> WHAT YOU HAVE TO DO
Look for the string "symbol" in the listing. Copy each line that has it.

(DATA begins)

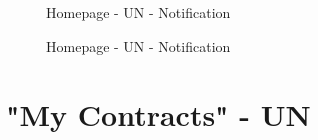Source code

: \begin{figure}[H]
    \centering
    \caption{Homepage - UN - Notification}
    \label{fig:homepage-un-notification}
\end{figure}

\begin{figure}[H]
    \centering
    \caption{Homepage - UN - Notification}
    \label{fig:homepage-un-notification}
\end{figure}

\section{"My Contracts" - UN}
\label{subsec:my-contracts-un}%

(DATA ends)
(DATA begins)

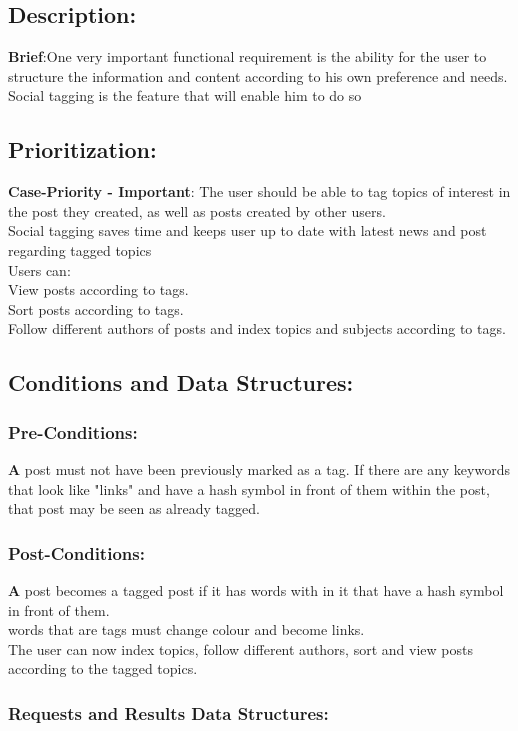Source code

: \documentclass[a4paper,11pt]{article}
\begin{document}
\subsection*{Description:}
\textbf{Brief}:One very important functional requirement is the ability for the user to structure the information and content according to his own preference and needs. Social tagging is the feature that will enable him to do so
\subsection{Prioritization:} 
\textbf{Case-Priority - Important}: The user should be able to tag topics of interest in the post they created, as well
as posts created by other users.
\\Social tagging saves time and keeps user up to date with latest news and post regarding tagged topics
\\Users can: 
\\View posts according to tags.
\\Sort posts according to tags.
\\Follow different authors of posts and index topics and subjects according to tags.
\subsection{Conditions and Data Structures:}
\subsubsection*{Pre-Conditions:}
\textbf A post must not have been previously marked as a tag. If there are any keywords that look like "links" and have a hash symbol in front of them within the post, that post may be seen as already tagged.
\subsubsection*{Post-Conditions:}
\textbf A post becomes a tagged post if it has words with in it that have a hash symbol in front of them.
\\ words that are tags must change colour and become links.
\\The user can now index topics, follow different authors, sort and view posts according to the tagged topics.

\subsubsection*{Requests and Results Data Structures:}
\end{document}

(DATA ends)

> ANSWER FOR THE TASK
\textbf A post must not have been previously marked as a tag. If there are any keywords that look like "links" and have a hash symbol in front of them within the post, that post may be seen as already tagged.
\textbf A post becomes a tagged post if it has words with in it that have a hash symbol in front of them.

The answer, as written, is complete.